This post is for education purposes only and should not be interpreted as a trade recommendation. Options trading may not be suitable for all investors.
America’s most famous motorcycle stock has been in a funk, but now someone seems to think Harley Davidson (HOG) is turning a corner.
Options volume spiked in the stock yesterday as traders crafted a complex upside strategy to leverage a rebound in HOG over the next two months:
- A block of 6,000 June 42.50 calls was bought for $1.29.
- A block of 6,000 June 45 calls was sold for $0.43.
- A block of 6,000 June 37.50 puts was sold for $0.44.
The calls form a bullish vertical spread. Owning the lower-strike contracts locks in a $42.50 entry price where they can purchase HOG shares, while selling the 45s generates income and commits them to selling if the higher level is reached. He or she also sold naked short puts to generate extra income — a high-risk position if HOG breaks below $37.50. See our Knowledge Center for more.
Selling two out-of-the-money options lowered the cost of the trade to $0.42. They will collect $2.50, a potential profit of 495 percent, should the stock close over $45 on expiration.
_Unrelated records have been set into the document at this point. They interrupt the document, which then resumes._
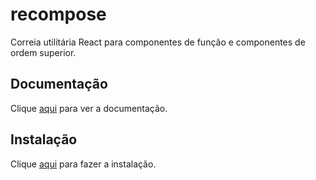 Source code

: # recompose

Correia utilitária React para componentes de função e componentes de ordem superior.

## Documentação

Clique [aqui](https://github.com/acdlite/recompose) para ver a documentação.

## Instalação

Clique [aqui](https://www.npmjs.com/package/recompose) para fazer a instalação.
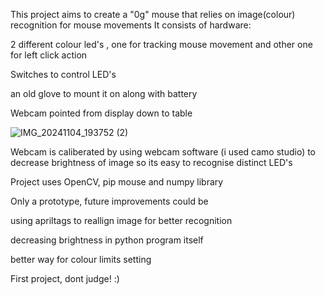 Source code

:This project aims to create a "0g" mouse that relies on image(colour) recognition for mouse movements
It consists of hardware:

  2 different colour led's , one for tracking mouse movement and other one for left click action
  
  Switches to control LED's
  
  an old glove to mount it on along with battery
  
  Webcam pointed from display down to table
  

![IMG_20241104_193752 (2)](https://github.com/user-attachments/assets/49940dcc-a477-4430-b08f-95d4290d4bc9)



Webcam is caliberated by using webcam software (i used camo studio) to decrease brightness of image so its easy to recognise distinct LED's

Project uses OpenCV, pip mouse and numpy library

Only a prototype, future improvements could be

  using apriltags to reallign image for better recognition
  
  decreasing brightness in python program itself
  
  better way for colour limits setting
  
First project, dont judge! :)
HOG rose 0.76 percent to $42.33 yesterday. It’s lost more than a quarter of its value since the start of last year on weakening sales. But the last quarterly report on April 24, with profit and revenue beating estimates, showed growth of new riders overseas replacing older customers in the U.S.
Wednesday’s option trade was also interesting because the investor sold puts near a long-term low from January 2016. That could make them expect the shares to hold their ground in the near term.
Total option volume in the company was triple the daily average, with the complex three-way trade accounting for the lion’s share of the activity.